Sécurité informatique

L’éditeur Cegedim écope d’une lourde amende pour l’utilisation des données de santé générées par 2 000 médecins

La Commission nationale de l’informatique et des libertés (Cnil) a sanctionné l’éditeur de logiciels de gestion d’une amende de 800 000 euros pour l’utilisation sans son autorisation de données de santé dans le cadre de son observatoire épidémiologique. Pointant un "désaccord d'experts sur le caractère anonyme des données", Cegedim Santé clame sa bonne foi et envisage de faire appel.

13/09/2024 Par Aveline Marques
Sécurité informatique

Au regard de "la gravité des manquements retenus", "du caractère massif du traitement", du fait que les données concernées sont des données "sensibles", et des "capacités financières de la société", la formation restreinte de la Cnil a sanctionné le 5 septembre l'éditeur de logiciels de gestion Cegedim Santé à une amende de 800 000 euros. "Les contrôles réalisés par la Cnil en 2021 ont notamment permis de révéler que la société avait traité sans autorisation des données de santé non anonymes, transmises à ses clients en vue de produire des études et des statistiques dans le domaine de la santé", expose un communiqué de l'autorité indépendante, daté du jeudi 12 septembre.

Les données concernées étaient collectées via le logiciel Crossway par 2 000 médecins volontaires pour participer au programme de recherche de l'Observatoire épidémiologique de Cegedim.
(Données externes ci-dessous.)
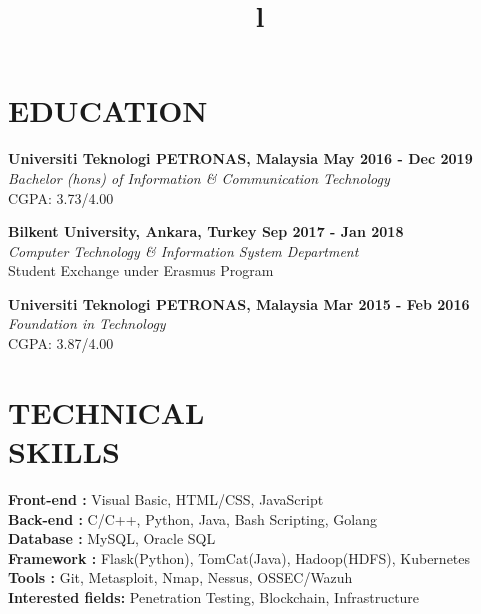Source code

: \documentclass[margin]{res}
\begin{document}
\begin{resume}
\section{EDUCATION}
\textbf{Universiti Teknologi PETRONAS, Malaysia
\hfill{May 2016 - Dec 2019}} \\
{\sl Bachelor (hons) of Information \& Communication Technology} \\
\hfill CGPA: 3.73/4.00

\textbf{Bilkent University, Ankara, Turkey
\hfill{Sep 2017 - Jan 2018}} \\
{\sl Computer Technology \& Information System Department} \\
\hfill Student Exchange under Erasmus Program

\textbf{Universiti Teknologi PETRONAS, Malaysia 
\hfill{Mar 2015 - Feb 2016}} \\
{\sl Foundation in Technology} \\
\hfill CGPA: 3.87/4.00

\section{TECHNICAL\\SKILLS}
\textbf{Front-end : } \quad Visual Basic, HTML/CSS, JavaScript
\\
\textbf{Back-end : } \quad C/C++, Python, Java, Bash Scripting, Golang
\\
\textbf{Database :} \quad \quad MySQL, Oracle SQL
\\
\textbf{Framework : } Flask(Python), TomCat(Java), Hadoop(HDFS), Kubernetes
\\
\textbf{Tools : }  \quad \quad \quad Git, Metasploit, Nmap, Nessus, OSSEC/Wazuh
\\
\textbf{Interested fields: } Penetration Testing, Blockchain, Infrastructure
\begin{format}
\title{l}\\
\\
\body\\
\end{format}

\end{resume}
\end{document}
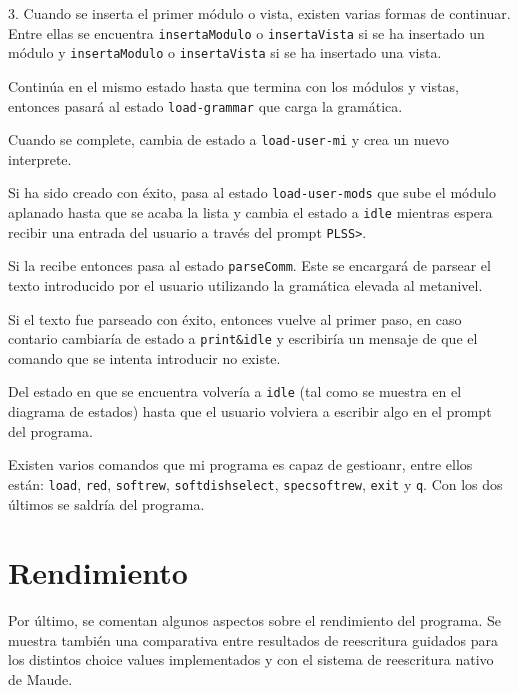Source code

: 3. Cuando se inserta el primer módulo o vista, existen varias formas de continuar. Entre ellas se encuentra \texttt{insertaModulo} o \texttt{insertaVista} si se ha insertado un módulo y \texttt{insertaModulo} o \texttt{insertaVista} si se ha insertado una vista.

Continúa en el mismo estado hasta que termina con los módulos y vistas, entonces pasará al estado \texttt{load-grammar} que carga la gramática.

Cuando se complete, cambia de estado a \texttt{load-user-mi} y crea un nuevo interprete.

Si ha sido creado con éxito, pasa al estado \texttt{load-user-mods} que sube el módulo aplanado hasta que se acaba la lista y cambia el estado a \texttt{idle} mientras espera recibir una entrada del usuario a través del prompt \texttt{PLSS>}.

Si la recibe entonces pasa al estado \texttt{parseComm}. Este se encargará de parsear el texto introducido por el usuario utilizando la gramática elevada al metanivel.

Si el texto fue parseado con éxito, entonces vuelve al primer paso, en caso contario cambiaría de estado a \texttt{print\&idle} y escribiría un mensaje de que el comando que se intenta introducir no existe.

Del estado en que se encuentra volvería a \texttt{idle} (tal como se muestra en el diagrama de estados) hasta que el usuario volviera a escribir algo en el prompt del programa.

Existen varios comandos que mi programa es capaz de gestioanr, entre ellos están: \texttt{load}, \texttt{red}, \texttt{softrew}, \texttt{softdishselect}, \texttt{specsoftrew}, \texttt{exit} y \texttt{q}. Con los dos últimos se saldría del programa.



\medskip





\section{Rendimiento}
Por último, se comentan algunos aspectos sobre el rendimiento del programa.
Se muestra también una comparativa entre resultados de reescritura guidados para los distintos choice values implementados y con el sistema de reescritura nativo de Maude.
\medskip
La formation restreinte a relevé que de 2018 (année de mise en œuvre du RGPD) à 2021, la société "collectait de très nombreuses données sur les personnes concernées, telles que l’année de naissance, le sexe, la catégorie socio-professionnelle, les allergies, les antécédents médicaux, la taille, le poids, le diagnostic, les prescriptions médicales, les arrêts de travail et les résultats d’analyse", détaille le communiqué. 
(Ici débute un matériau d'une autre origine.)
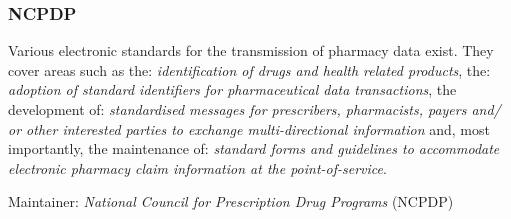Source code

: %
%
%
%
%
%
%

\subsubsection{NCPDP}
\label{ncpdp_heading}

Various electronic standards for the transmission of pharmacy data exist. They
cover areas such as the: \textit{identification of drugs and health related
products}, the: \textit{adoption of standard identifiers for pharmaceutical
data transactions}, the development of: \textit{standardised messages for
prescribers, pharmacists, payers and/ or other interested parties to exchange
multi-directional information} and, most importantly, the maintenance of:
\textit{standard forms and guidelines to accommodate electronic pharmacy claim
information at the point-of-service}. \cite{ncpdp}

Maintainer: \emph{National Council for Prescription Drug Programs} (NCPDP)
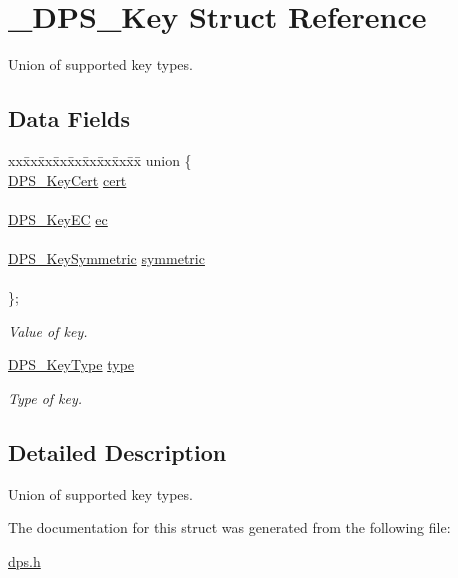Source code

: \hypertarget{struct___d_p_s___key}{}\section{\+\_\+\+D\+P\+S\+\_\+\+Key Struct Reference}
\label{struct___d_p_s___key}


Union of supported key types.  


\subsection*{Data Fields}
\begin{DoxyCompactItemize}
\item 
\mbox{\label{struct___d_p_s___key_a34cd61abd9b28c058877dbc8478f43c1}} 
\begin{tabbing}
xx\=xx\=xx\=xx\=xx\=xx\=xx\=xx\=xx\=\kill
union \{\\
\>\hyperlink{group__keystore_ga98b6701b118cab76965736ad720f9bcf}{DPS\_KeyCert} \hyperlink{struct___d_p_s___key_ab26f5094ccd656e85b009f3ce26cc2a6}{cert}\\
\>\\
\>\hyperlink{group__keystore_ga658140277e0cd5c6ccc3b7727ecaae8a}{DPS\_KeyEC} \hyperlink{struct___d_p_s___key_a8cf482ff4fe81b774462469c5da9295f}{ec}\\
\>\\
\>\hyperlink{group__keystore_ga4c58e71301ab14e675033c601e4eabe1}{DPS\_KeySymmetric} \hyperlink{struct___d_p_s___key_a4e26dff7c8127c1709eac2f2f1eadc61}{symmetric}\\
\>\\
\}; \\

\end{tabbing}\begin{DoxyCompactList}\small\item\em Value of key. \end{DoxyCompactList}\item 
\mbox{\label{struct___d_p_s___key_a347677e64145828ed5b1191a8fdc71d5}} 
\hyperlink{group__keystore_ga7ca1045749c725e9c4a1b4758b2a0196}{D\+P\+S\+\_\+\+Key\+Type} \hyperlink{struct___d_p_s___key_a347677e64145828ed5b1191a8fdc71d5}{type}
\begin{DoxyCompactList}\small\item\em Type of key. \end{DoxyCompactList}\end{DoxyCompactItemize}


\subsection{Detailed Description}
Union of supported key types. 

The documentation for this struct was generated from the following file\+:\begin{DoxyCompactItemize}
\item 
\hyperlink{dps_8h}{dps.\+h}\end{DoxyCompactItemize}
"Ces données étaient reliées à un identifiant unique pour chaque patient d’un même médecin, permettant de relier entre elles les données transmises successivement par un même médecin concernant ce même patient et de reconstituer ainsi son parcours de soins." Compte tenu du fait qu'il était possible d'"isoler un individu au sein de la base de données", "de combiner" les données détenues par Cegedim "avec des données détenues par des tiers", "la formation restreinte a considéré que le risque que l’identité d’une personne puisse être retrouvée était trop élevé pour que les données traitées par la société soient considérées comme anonymes." Il s'agissait, pour elle, de données "pseudonymes".

 

Un possible recours devant le Conseil d'Etat

Les données n'étant pas anonymes et considérées, par conséquent, comme personnelles, la réglementation (RGPD) s'applique ; Cegedim aurait notamment dû formuler une demande d'autorisation auprès de la Cnil "permettant d’évaluer si le traitement en cause était nécessaire pour des motifs d’intérêt public dans le domaine de la santé publique ou nécessaire à des fins de recherche scientifique".

Dans un communiqué, Cegedim Santé reproche à la Cnil de "jeter l'opprobre" "sur l’ensemble de ses logiciels alors que seul un usage particulier par 2 000 utilisateurs panélistes du logiciel Crossway et, de surcroit, sur une période limitée est concerné". La société précise que la Cnil "avait connaissance du traitement depuis de très nombreuses années" et "ne remet pas en cause la robustesse des process, la sécurité des données, ou l’utilisation qui en est faite, ni la poursuite des activités de ce programme de recherche". Cegedim souligne que c'est "le non accomplissement de cette formalité administrative, lié à un désaccord d’experts sur le caractère anonyme des données sur cette version ancienne du logiciel, qui justifie pour la Cnil le prononcé de la sanction plus de trois ans après le contrôle réalisé". 

Désormais "en conformité", la société regrette que la Cnil ait choisi la "voie répressive malgré la transparence et la collaboration dont Cegedim Santé a toujours fait preuve depuis plus de 20 ans concernant les modalités de mise en œuvre de ses activités" et "examine la possibilité" de contester la décision devant le Conseil d'Etat.